5. En deuxième lieu, aux termes de l'article L. 313-15 du code de l'entrée et du séjour des étrangers et du droit d'asile : " A titre exceptionnel (...), la carte de séjour temporaire prévue au 1° de l'article L. 313-10 portant la mention " salarié " ou la mention " travailleur temporaire " peut être délivrée, dans l'année qui suit son dixhuitième anniversaire, à l'étranger qui a été confié à l'aide sociale à l'enfance entre l'âge de seize ans et l'âge de dix-huit ans et qui justifie suivre depuis au moins six mois une formation destinée à lui apporter une qualification professionnelle, sous réserve du caractère réel et sérieux du suivi de cette formation, de la nature de ses liens avec sa famille restée dans le pays d'origine et de l'avis de la structure d'accueil sur l'insertion de cet étranger dans la société française (...) ". L'article L. 111-6 du même code prévoit, en son premier alinéa, que la vérification des actes d'état civil étrangers doit être effectuée dans les conditions définies par l'article 47 du code civil. L'article 47 du code civil dispose quant à lui que : " Tout acte de l'état civil des Français et des étrangers fait en pays étranger et rédigé dans les formes usitées dans ce pays fait foi, sauf si d'autres actes ou pièces détenus, des données extérieures ou des éléments tirés de l'acte lui-même établissent, le cas échéant après toutes vérifications utiles, que cet acte est irrégulier, falsifié ou que les faits qui y sont déclarés ne correspondent pas à la réalité ".

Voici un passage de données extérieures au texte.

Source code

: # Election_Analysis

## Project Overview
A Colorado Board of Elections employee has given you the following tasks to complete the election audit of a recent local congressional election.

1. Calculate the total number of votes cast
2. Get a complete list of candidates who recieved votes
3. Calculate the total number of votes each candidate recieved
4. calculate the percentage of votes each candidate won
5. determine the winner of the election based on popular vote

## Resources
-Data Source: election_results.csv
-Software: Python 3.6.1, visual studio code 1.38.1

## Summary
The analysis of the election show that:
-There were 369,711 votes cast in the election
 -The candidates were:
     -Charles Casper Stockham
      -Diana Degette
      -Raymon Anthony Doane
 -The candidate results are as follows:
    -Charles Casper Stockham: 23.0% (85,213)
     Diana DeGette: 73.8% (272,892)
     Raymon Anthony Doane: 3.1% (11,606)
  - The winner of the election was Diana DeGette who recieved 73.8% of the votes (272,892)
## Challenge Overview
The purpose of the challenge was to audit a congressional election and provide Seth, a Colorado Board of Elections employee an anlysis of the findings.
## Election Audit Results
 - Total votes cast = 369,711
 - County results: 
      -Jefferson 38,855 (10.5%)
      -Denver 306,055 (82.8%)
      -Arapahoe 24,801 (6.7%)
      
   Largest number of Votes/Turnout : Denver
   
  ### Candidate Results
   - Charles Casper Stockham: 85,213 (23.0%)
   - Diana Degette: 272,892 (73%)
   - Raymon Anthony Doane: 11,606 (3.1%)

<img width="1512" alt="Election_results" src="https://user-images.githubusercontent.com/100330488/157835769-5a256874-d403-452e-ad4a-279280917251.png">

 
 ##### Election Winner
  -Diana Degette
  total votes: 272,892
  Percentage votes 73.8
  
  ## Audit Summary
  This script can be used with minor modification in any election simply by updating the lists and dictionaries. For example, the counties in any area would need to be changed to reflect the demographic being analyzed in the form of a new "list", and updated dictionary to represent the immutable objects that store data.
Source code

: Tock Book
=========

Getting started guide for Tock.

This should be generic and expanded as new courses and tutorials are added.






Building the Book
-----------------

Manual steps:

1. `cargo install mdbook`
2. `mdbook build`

6. Il résulte de ces dispositions que la force probante d'un acte d'état civil établi à l'étranger peut être combattue par tout moyen susceptible d'établir que l'acte en cause est irrégulier, falsifié ou inexact. En cas de contestation par l'administration de la valeur probante d'un acte d'état civil établi à l'étranger, il appartient au juge administratif de former sa conviction au vu de l'ensemble des éléments produits par les parties. Pour juger qu'un acte d'état civil produit devant lui est dépourvu de force probante, qu'il soit irrégulier, falsifié ou inexact, le juge doit en conséquence se fonder sur tous les éléments versés au dossier dans le cadre de l'instruction du litige qui lui est soumis.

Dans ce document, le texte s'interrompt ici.